# ACTION ITEM:
Show every line in the records below that contains the word "which".
· · · · · · ·
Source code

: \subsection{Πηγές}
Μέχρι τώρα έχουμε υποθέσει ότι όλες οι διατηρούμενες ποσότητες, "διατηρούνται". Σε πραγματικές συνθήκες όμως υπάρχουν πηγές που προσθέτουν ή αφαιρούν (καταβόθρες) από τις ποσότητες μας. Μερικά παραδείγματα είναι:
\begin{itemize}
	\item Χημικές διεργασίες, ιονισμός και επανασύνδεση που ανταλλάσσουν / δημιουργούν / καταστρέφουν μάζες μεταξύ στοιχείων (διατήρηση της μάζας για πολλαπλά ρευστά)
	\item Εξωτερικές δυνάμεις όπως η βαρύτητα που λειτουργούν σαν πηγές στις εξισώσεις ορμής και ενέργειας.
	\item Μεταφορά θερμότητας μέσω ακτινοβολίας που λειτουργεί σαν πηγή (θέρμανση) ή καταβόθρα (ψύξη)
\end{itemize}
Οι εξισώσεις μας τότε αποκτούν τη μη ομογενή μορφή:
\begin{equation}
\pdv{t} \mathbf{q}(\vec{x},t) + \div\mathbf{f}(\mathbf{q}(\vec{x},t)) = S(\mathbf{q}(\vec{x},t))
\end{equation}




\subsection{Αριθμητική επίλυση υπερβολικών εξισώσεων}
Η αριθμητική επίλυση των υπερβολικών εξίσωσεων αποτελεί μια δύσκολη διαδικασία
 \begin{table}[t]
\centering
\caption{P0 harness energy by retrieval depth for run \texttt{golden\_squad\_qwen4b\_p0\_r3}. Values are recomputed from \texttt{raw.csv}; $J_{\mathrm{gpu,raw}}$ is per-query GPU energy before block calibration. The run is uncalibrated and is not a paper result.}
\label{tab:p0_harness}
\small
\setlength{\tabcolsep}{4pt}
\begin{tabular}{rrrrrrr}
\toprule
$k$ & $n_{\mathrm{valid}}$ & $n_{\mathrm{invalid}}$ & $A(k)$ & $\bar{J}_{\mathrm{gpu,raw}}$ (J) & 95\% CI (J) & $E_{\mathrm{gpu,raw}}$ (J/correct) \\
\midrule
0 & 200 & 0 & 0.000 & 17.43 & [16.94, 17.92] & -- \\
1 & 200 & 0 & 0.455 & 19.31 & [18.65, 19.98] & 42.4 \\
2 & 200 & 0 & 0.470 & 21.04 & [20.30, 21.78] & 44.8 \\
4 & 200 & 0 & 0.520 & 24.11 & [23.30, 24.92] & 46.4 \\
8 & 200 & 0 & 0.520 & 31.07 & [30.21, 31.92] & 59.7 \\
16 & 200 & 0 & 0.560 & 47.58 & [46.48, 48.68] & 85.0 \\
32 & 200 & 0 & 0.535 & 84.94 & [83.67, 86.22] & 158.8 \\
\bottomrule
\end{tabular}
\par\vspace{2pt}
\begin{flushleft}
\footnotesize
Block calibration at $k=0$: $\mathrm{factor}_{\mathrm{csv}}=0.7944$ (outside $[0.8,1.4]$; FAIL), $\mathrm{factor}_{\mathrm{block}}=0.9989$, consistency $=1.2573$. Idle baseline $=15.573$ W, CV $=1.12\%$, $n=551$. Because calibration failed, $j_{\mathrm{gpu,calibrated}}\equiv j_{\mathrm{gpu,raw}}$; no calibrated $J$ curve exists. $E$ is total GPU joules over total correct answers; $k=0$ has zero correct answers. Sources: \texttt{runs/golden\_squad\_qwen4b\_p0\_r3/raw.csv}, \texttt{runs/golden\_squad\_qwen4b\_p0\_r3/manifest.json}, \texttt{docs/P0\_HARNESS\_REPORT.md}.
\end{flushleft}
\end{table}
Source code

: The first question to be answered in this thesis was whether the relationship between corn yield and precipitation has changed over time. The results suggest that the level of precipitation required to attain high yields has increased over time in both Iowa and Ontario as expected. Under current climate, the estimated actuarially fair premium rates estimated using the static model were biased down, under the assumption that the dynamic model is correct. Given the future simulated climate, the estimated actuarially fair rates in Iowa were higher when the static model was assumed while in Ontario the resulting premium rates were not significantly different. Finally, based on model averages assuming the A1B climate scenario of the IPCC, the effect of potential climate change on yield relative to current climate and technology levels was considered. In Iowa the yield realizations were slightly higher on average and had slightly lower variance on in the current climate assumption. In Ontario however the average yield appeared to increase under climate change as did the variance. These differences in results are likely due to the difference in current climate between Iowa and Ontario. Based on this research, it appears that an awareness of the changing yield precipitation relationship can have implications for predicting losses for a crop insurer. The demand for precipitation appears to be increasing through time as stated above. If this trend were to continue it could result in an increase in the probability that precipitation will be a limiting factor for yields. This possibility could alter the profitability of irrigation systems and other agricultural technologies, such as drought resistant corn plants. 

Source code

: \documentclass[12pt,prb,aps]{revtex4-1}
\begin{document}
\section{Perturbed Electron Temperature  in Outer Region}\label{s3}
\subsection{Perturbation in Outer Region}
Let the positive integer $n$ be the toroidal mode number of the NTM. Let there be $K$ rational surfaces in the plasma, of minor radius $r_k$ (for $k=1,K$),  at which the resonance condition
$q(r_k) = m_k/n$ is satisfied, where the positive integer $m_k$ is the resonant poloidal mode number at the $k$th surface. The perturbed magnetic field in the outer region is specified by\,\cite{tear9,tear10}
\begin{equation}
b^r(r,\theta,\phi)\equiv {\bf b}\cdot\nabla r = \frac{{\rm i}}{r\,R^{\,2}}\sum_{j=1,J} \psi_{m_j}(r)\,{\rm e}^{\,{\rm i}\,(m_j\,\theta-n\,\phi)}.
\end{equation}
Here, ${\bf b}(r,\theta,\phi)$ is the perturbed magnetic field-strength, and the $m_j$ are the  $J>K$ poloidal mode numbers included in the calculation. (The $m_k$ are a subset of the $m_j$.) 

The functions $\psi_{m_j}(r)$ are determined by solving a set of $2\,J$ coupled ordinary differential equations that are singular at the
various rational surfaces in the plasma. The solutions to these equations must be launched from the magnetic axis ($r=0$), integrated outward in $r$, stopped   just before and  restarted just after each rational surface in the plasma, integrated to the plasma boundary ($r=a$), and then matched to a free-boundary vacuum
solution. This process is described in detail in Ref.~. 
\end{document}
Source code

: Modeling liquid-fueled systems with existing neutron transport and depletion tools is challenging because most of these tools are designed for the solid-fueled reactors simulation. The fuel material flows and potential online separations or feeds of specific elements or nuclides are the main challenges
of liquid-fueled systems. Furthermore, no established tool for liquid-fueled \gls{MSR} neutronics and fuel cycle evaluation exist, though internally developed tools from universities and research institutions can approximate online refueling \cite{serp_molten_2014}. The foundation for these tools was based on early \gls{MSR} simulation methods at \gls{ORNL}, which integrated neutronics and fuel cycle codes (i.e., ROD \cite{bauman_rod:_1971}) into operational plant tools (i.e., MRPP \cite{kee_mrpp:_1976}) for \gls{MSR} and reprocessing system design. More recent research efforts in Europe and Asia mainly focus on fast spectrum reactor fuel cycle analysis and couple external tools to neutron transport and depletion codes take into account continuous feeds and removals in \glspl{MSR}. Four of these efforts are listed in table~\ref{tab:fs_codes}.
· · · · · · ·
# RESULT:
Let the positive integer $n$ be the toroidal mode number of the NTM. Let there be $K$ rational surfaces in the plasma, of minor radius $r_k$ (for $k=1,K$),  at which the resonance condition
of liquid-fueled systems. Furthermore, no established tool for liquid-fueled \gls{MSR} neutronics and fuel cycle evaluation exist, though internally developed tools from universities and research institutions can approximate online refueling \cite{serp_molten_2014}. The foundation for these tools was based on early \gls{MSR} simulation methods at \gls{ORNL}, which integrated neutronics and fuel cycle codes (i.e., ROD \cite{bauman_rod:_1971}) into operational plant tools (i.e., MRPP \cite{kee_mrpp:_1976}) for \gls{MSR} and reprocessing system design. More recent research efforts in Europe and Asia mainly focus on fast spectrum reactor fuel cycle analysis and couple external tools to neutron transport and depletion codes take into account continuous feeds and removals in \glspl{MSR}. Four of these efforts are listed in table~\ref{tab:fs_codes}.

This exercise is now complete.